The DEA setup bit, I guess I can accept that from Harold. He is a conniving asshole, after all, but I would really like for us to have a superhero that's not on the run from the law. Can we just have a superhero that is fighting the bad guys and doesn't have to worry about being a vigilante that is avoiding the cops while also helping the cops? Or is that just part of what being a not-so-friendly neighborhood superhero is starting to become when we're looking at people like the Iron Fist here or Daredevil?
I rather liked the split-screen fighting sequence, and I really wish they would have done more of it.
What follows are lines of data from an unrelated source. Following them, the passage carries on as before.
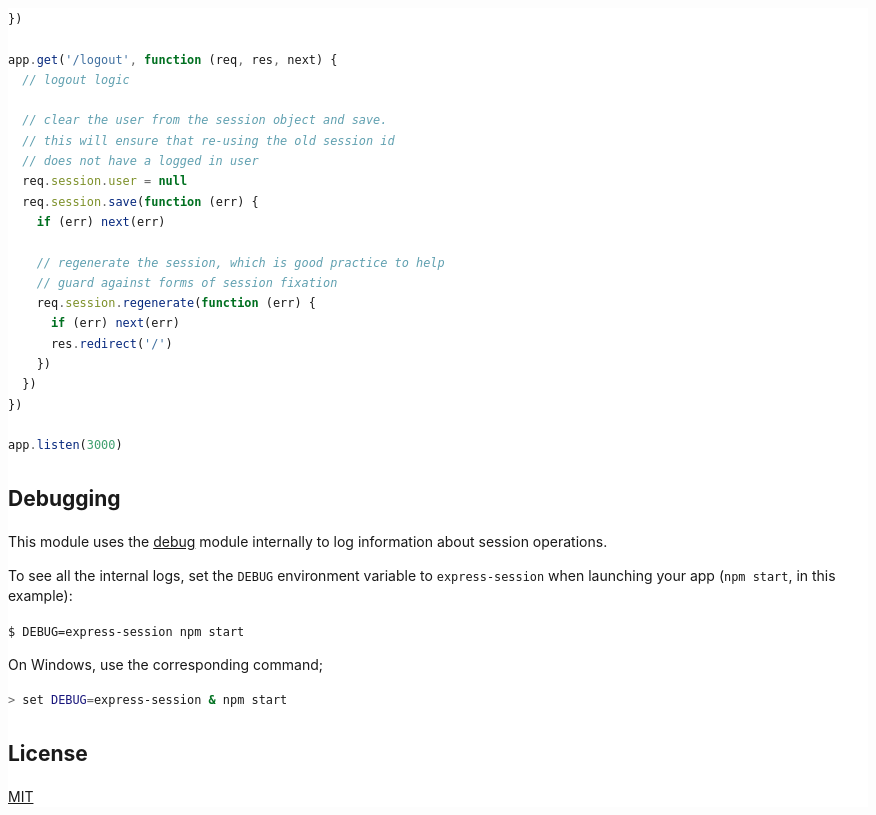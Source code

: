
 ```js
})

app.get('/logout', function (req, res, next) {
  // logout logic

  // clear the user from the session object and save.
  // this will ensure that re-using the old session id
  // does not have a logged in user
  req.session.user = null
  req.session.save(function (err) {
    if (err) next(err)

    // regenerate the session, which is good practice to help
    // guard against forms of session fixation
    req.session.regenerate(function (err) {
      if (err) next(err)
      res.redirect('/')
    })
  })
})

app.listen(3000)
```

## Debugging

This module uses the [debug](https://www.npmjs.com/package/debug) module
internally to log information about session operations.

To see all the internal logs, set the `DEBUG` environment variable to
`express-session` when launching your app (`npm start`, in this example):

```sh
$ DEBUG=express-session npm start
```

On Windows, use the corresponding command;

```sh
> set DEBUG=express-session & npm start
```

## License

[MIT](LICENSE)

[rfc-6265bis-03-4.1.2.7]: https://tools.ietf.org/html/draft-ietf-httpbis-rfc6265bis-03#section-4.1.2.7
[rfc-cutler-httpbis-partitioned-cookies]: https://tools.ietf.org/html/draft-cutler-httpbis-partitioned-cookies/
[rfc-west-cookie-priority-00-4.1]: https://tools.ietf.org/html/draft-west-cookie-priority-00#section-4.1
[ci-image]: https://badgen.net/github/checks/expressjs/session/master?label=ci
[ci-url]: https://github.com/expressjs/session/actions?query=workflow%3Aci
[coveralls-image]: https://badgen.net/coveralls/c/github/expressjs/session/master
[coveralls-url]: https://coveralls.io/r/expressjs/session?branch=master
[node-url]: https://nodejs.org/en/download
[npm-downloads-image]: https://badgen.net/npm/dm/express-session
[npm-url]: https://npmjs.org/package/express-session
[npm-version-image]: https://badgen.net/npm/v/express-session


[aerospike-session-store-url]: https://www.npmjs.com/package/aerospike-session-store
[aerospike-session-store-image]: https://badgen.net/github/stars/aerospike/aerospike-session-store-expressjs?label=%E2%98%85
[better-sqlite3-session-store-url]: https://www.npmjs.com/package/better-sqlite3-session-store
[better-sqlite3-session-store-image]: https://badgen.net/github/stars/timdaub/better-sqlite3-session-store?label=%E2%98%85
[cassandra-store-url]: https://www.npmjs.com/package/cassandra-store
[cassandra-store-image]: https://badgen.net/github/stars/webcc/cassandra-store?label=%E2%98%85
[cluster-store-url]: https://www.npmjs.com/package/cluster-store
[cluster-store-image]: https://badgen.net/github/stars/coolaj86/cluster-store?label=%E2%98%85
[connect-arango-url]: https://www.npmjs.com/package/connect-arango
[connect-arango-image]: https://badgen.net/github/stars/AlexanderArvidsson/connect-arango?label=%E2%98%85
[connect-azuretables-url]: https://www.npmjs.com/package/connect-azuretables
[connect-azuretables-image]: https://badgen.net/github/stars/mike-goodwin/connect-azuretables?label=%E2%98%85
[connect-cloudant-store-url]: https://www.npmjs.com/package/connect-cloudant-store
[connect-cloudant-store-image]: https://badgen.net/github/stars/adriantanasa/connect-cloudant-store?label=%E2%98%85
[connect-cosmosdb-url]: https://www.npmjs.com/package/connect-cosmosdb
[connect-cosmosdb-image]: https://badgen.net/github/stars/thekillingspree/connect-cosmosdb?label=%E2%98%85
[connect-couchbase-url]: https://www.npmjs.com/package/connect-couchbase
[connect-couchbase-image]: https://badgen.net/github/stars/christophermina/connect-couchbase?label=%E2%98%85
[connect-datacache-url]: https://www.npmjs.com/package/connect-datacache
[connect-datacache-image]: https://badgen.net/github/stars/adriantanasa/connect-datacache?label=%E2%98%85
[@google-cloud/connect-datastore-url]: https://www.npmjs.com/package/@google-cloud/connect-datastore
[@google-cloud/connect-datastore-image]: https://badgen.net/github/stars/GoogleCloudPlatform/cloud-datastore-session-node?label=%E2%98%85
[connect-db2-url]: https://www.npmjs.com/package/connect-db2
[connect-db2-image]: https://badgen.net/github/stars/wallali/connect-db2?label=%E2%98%85
[connect-dynamodb-url]: https://www.npmjs.com/package/connect-dynamodb
[connect-dynamodb-image]: https://badgen.net/github/stars/ca98am79/connect-dynamodb?label=%E2%98%85
[@google-cloud/connect-firestore-url]: https://www.npmjs.com/package/@google-cloud/connect-firestore
[@google-cloud/connect-firestore-image]: https://badgen.net/github/stars/googleapis/nodejs-firestore-session?label=%E2%98%85
[connect-hazelcast-url]: https://www.npmjs.com/package/connect-hazelcast
[connect-hazelcast-image]: https://badgen.net/github/stars/huseyinbabal/connect-hazelcast?label=%E2%98%85
[connect-loki-url]: https://www.npmjs.com/package/connect-loki
[connect-loki-image]: https://badgen.net/github/stars/Requarks/connect-loki?label=%E2%98%85
[connect-lowdb-url]: https://www.npmjs.com/package/connect-lowdb
[connect-lowdb-image]: https://badgen.net/github/stars/travishorn/connect-lowdb?label=%E2%98%85
[connect-memcached-url]: https://www.npmjs.com/package/connect-memcached
[connect-memcached-image]: https://badgen.net/github/stars/balor/connect-memcached?label=%E2%98%85
[connect-memjs-url]: https://www.npmjs.com/package/connect-memjs
[connect-memjs-image]: https://badgen.net/github/stars/liamdon/connect-memjs?label=%E2%98%85
[connect-ml-url]: https://www.npmjs.com/package/connect-ml
[connect-ml-image]: https://badgen.net/github/stars/bluetorch/connect-ml?label=%E2%98%85
[connect-monetdb-url]: https://www.npmjs.com/package/connect-monetdb
[connect-monetdb-image]: https://badgen.net/github/stars/MonetDB/npm-connect-monetdb?label=%E2%98%85
[connect-mongo-url]: https://www.npmjs.com/package/connect-mongo
[connect-mongo-image]: https://badgen.net/github/stars/kcbanner/connect-mongo?label=%E2%98%85
[connect-mongodb-session-url]: https://www.npmjs.com/package/connect-mongodb-session
[connect-mongodb-session-image]: https://badgen.net/github/stars/mongodb-js/connect-mongodb-session?label=%E2%98%85
[connect-mssql-v2-url]: https://www.npmjs.com/package/connect-mssql-v2
[connect-mssql-v2-image]: https://badgen.net/github/stars/jluboff/connect-mssql-v2?label=%E2%98%85
[connect-neo4j-url]: https://www.npmjs.com/package/connect-neo4j
[connect-neo4j-image]: https://badgen.net/github/stars/MaxAndersson/connect-neo4j?label=%E2%98%85
[connect-ottoman-url]: https://www.npmjs.com/package/connect-ottoman
[connect-ottoman-image]: https://badgen.net/github/stars/noiissyboy/connect-ottoman?label=%E2%98%85
[connect-pg-simple-url]: https://www.npmjs.com/package/connect-pg-simple
[connect-pg-simple-image]: https://badgen.net/github/stars/voxpelli/node-connect-pg-simple?label=%E2%98%85
[connect-redis-url]: https://www.npmjs.com/package/connect-redis
[connect-redis-image]: https://badgen.net/github/stars/tj/connect-redis?label=%E2%98%85
[connect-session-firebase-url]: https://www.npmjs.com/package/connect-session-firebase
[connect-session-firebase-image]: https://badgen.net/github/stars/benweier/connect-session-firebase?label=%E2%98%85
[connect-session-knex-url]: https://www.npmjs.com/package/connect-session-knex
[connect-session-knex-image]: https://badgen.net/github/stars/llambda/connect-session-knex?label=%E2%98%85
[connect-session-sequelize-url]: https://www.npmjs.com/package/connect-session-sequelize
[connect-session-sequelize-image]: https://badgen.net/github/stars/mweibel/connect-session-sequelize?label=%E2%98%85
[connect-sqlite3-url]: https://www.npmjs.com/package/connect-sqlite3
[connect-sqlite3-image]: https://badgen.net/github/stars/rawberg/connect-sqlite3?label=%E2%98%85
[connect-typeorm-url]: https://www.npmjs.com/package/connect-typeorm
[connect-typeorm-image]: https://badgen.net/github/stars/makepost/connect-typeorm?label=%E2%98%85
[couchdb-expression-url]: https://www.npmjs.com/package/couchdb-expression
[couchdb-expression-image]: https://badgen.net/github/stars/tkshnwesper/couchdb-expression?label=%E2%98%85
[dynamodb-store-url]: https://www.npmjs.com/package/dynamodb-store
[dynamodb-store-image]: https://badgen.net/github/stars/rafaelrpinto/dynamodb-store?label=%E2%98%85
[dynamodb-store-v3-url]: https://www.npmjs.com/package/dynamodb-store-v3
[dynamodb-store-v3-image]: https://badgen.net/github/stars/FryDay/dynamodb-store-v3?label=%E2%98%85
[express-etcd-url]: https://www.npmjs.com/package/express-etcd
[express-etcd-image]: https://badgen.net/github/stars/gildean/express-etcd?label=%E2%98%85
[express-mysql-session-url]: https://www.npmjs.com/package/express-mysql-session
[express-mysql-session-image]: https://badgen.net/github/stars/chill117/express-mysql-session?label=%E2%98%85
[express-nedb-session-url]: https://www.npmjs.com/package/express-nedb-session
[express-nedb-session-image]: https://badgen.net/github/stars/louischatriot/express-nedb-session?label=%E2%98%85
[express-oracle-session-url]: https://www.npmjs.com/package/express-oracle-session
[express-oracle-session-image]: https://badgen.net/github/stars/slumber86/express-oracle-session?label=%E2%98%85
[express-session-cache-manager-url]: https://www.npmjs.com/package/express-session-cache-manager
[express-session-cache-manager-image]: https://badgen.net/github/stars/theogravity/express-session-cache-manager?label=%E2%98%85
[express-session-etcd3-url]: https://www.npmjs.com/package/express-session-etcd3
[express-session-etcd3-image]: https://badgen.net/github/stars/willgm/express-session-etcd3?label=%E2%98%85
[express-session-level-url]: https://www.npmjs.com/package/express-session-level
[express-session-level-image]: https://badgen.net/github/stars/tgohn/express-session-level?label=%E2%98%85
[express-session-rsdb-url]: https://www.npmjs.com/package/express-session-rsdb
[express-session-rsdb-image]: https://badgen.net/github/stars/paragi/express-session-rsdb?label=%E2%98%85
[express-sessions-url]: https://www.npmjs.com/package/express-sessions
[express-sessions-image]: https://badgen.net/github/stars/konteck/express-sessions?label=%E2%98%85
[firestore-store-url]: https://www.npmjs.com/package/firestore-store
[firestore-store-image]: https://badgen.net/github/stars/hendrysadrak/firestore-store?label=%E2%98%85
[fortune-session-url]: https://www.npmjs.com/package/fortune-session
[fortune-session-image]: https://badgen.net/github/stars/aliceklipper/fortune-session?label=%E2%98%85
[hazelcast-store-url]: https://www.npmjs.com/package/hazelcast-store
[hazelcast-store-image]: https://badgen.net/github/stars/jackspaniel/hazelcast-store?label=%E2%98%85
[level-session-store-url]: https://www.npmjs.com/package/level-session-store
[level-session-store-image]: https://badgen.net/github/stars/toddself/level-session-store?label=%E2%98%85
[lowdb-session-store-url]: https://www.npmjs.com/package/lowdb-session-store
[lowdb-session-store-image]: https://badgen.net/github/stars/fhellwig/lowdb-session-store?label=%E2%98%85
[medea-session-store-url]: https://www.npmjs.com/package/medea-session-store
[medea-session-store-image]: https://badgen.net/github/stars/BenjaminVadant/medea-session-store?label=%E2%98%85
[memorystore-url]: https://www.npmjs.com/package/memorystore
[memorystore-image]: https://badgen.net/github/stars/roccomuso/memorystore?label=%E2%98%85
[mssql-session-store-url]: https://www.npmjs.com/package/mssql-session-store
[mssql-session-store-image]: https://badgen.net/github/stars/jwathen/mssql-session-store?label=%E2%98%85
[nedb-session-store-url]: https://www.npmjs.com/package/nedb-session-store
[nedb-session-store-image]: https://badgen.net/github/stars/JamesMGreene/nedb-session-store?label=%E2%98%85
[@quixo3/prisma-session-store-url]: https://www.npmjs.com/package/@quixo3/prisma-session-store
[@quixo3/prisma-session-store-image]: https://badgen.net/github/stars/kleydon/prisma-session-store?label=%E2%98%85
[restsession-url]: https://www.npmjs.com/package/restsession
[restsession-image]: https://badgen.net/github/stars/jankal/restsession?label=%E2%98%85
[sequelstore-connect-url]: https://www.npmjs.com/package/sequelstore-connect
[sequelstore-connect-image]: https://badgen.net/github/stars/MattMcFarland/sequelstore-connect?label=%E2%98%85
[session-file-store-url]: https://www.npmjs.com/package/session-file-store
[session-file-store-image]: https://badgen.net/github/stars/valery-barysok/session-file-store?label=%E2%98%85
[session-pouchdb-store-url]: https://www.npmjs.com/package/session-pouchdb-store
[session-pouchdb-store-image]: https://badgen.net/github/stars/solzimer/session-pouchdb-store?label=%E2%98%85
[@cyclic.sh/session-store-url]: https://www.npmjs.com/package/@cyclic.sh/session-store
[@cyclic.sh/session-store-image]: https://badgen.net/github/stars/cyclic-software/session-store?label=%E2%98%85
[@databunker/session-store-url]: https://www.npmjs.com/package/@databunker/session-store
[@databunker/session-store-image]: https://badgen.net/github/stars/securitybunker/databunker-session-store?label=%E2%98%85
[sessionstore-url]: https://www.npmjs.com/package/sessionstore
[sessionstore-image]: https://badgen.net/github/stars/adrai/sessionstore?label=%E2%98%85
[tch-nedb-session-url]: https://www.npmjs.com/package/tch-nedb-session
[tch-nedb-session-image]: https://badgen.net/github/stars/tomaschyly/NeDBSession?label=%E2%98%85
It was well done, in my opinion, and it drove the action a little more because you were seeing more than one thing happening at a time. When I was watching the later fight between Danny and Davos, it just felt too drawn-out and cliché at that point. I recognize, though, that when Danny and Davos were fighting, there wasn't another fight going on, so the split screen wouldn't necessarily have worked. In that (yet another) hallway fight scene, it worked really well.
On the note of Davos, I'm a little confused. I don't think it was this episode; it might have been the last one. He mentioned that he was in the monastery and so was his father. Did they both join later, after Davos was born, or did his father break his vow of celibacy, which brought Davos into the world?
Dragon Plays with Fire: Props to Jeri for pointing out that Harold's hare-brained idea is just fraud. Further props to Ward for also calling him out for how ridiculous of an idea it is. However, I have zero hope that the writers are going to listen to their own characters and somehow Harold is actually going to get away with this and is going to continue being a pain-in-the-ass prick in season two.
Madam Gao is right that even at ten years old, Danny was smart enough to know that airplanes don't drop out of the sky for no reason, or at least that's not an unreasonable assumption that she could make. Just because they don't drop out of the sky for no reason doesn't mean that they are always murrrrderrrr (said in my best Alan Cumming voice). I appreciate Madam Gao. She is undoubtedly an evil person, but to her credit and to her own admission, she's honest. She'll tell you what's going on, and if she was responsible for it, you'll know because she'll fess up!
As Danny sits there and says that he used to think that his mom was still alive out there trying to find him, I cannot help but think that this is foreshadowing. I seem to remember an earlier episode that mentioned that it was Danny's mom who was the bigger concern, not his dad.
I'd love to reiterate my love of Clare Temple with, "Is there a version of this where we don't kill someone?"
Ward: "I'm an asshole and a liar, and I don't dispute that" is giving Danny Ocean vibes. "I only lied about being a thief."
I, for one, can't wait for Iron Fist 2: K'un-Lun Boogaoloo.
I love it! Great write-ups. Thank you for the smiles and laughs. :-)
One facet of the broad criticism about the inherent racism in Iron Fist is that he gets to cheat both ways: The white character gets to excel at Asian culture while the white writer gets off the hook for any inauthenticity about Asian culture. That's kind of how I perceive the episode titles: They pretend to interpret kung-fu stances thematically for the show, but "Bar the Big Boss" sounds so phony that it gives away the ruse; they're all just made-up nonsense. The show can't afford to spend one measly hour browsing actual names of stances to pick out 13 of them to be episode titles?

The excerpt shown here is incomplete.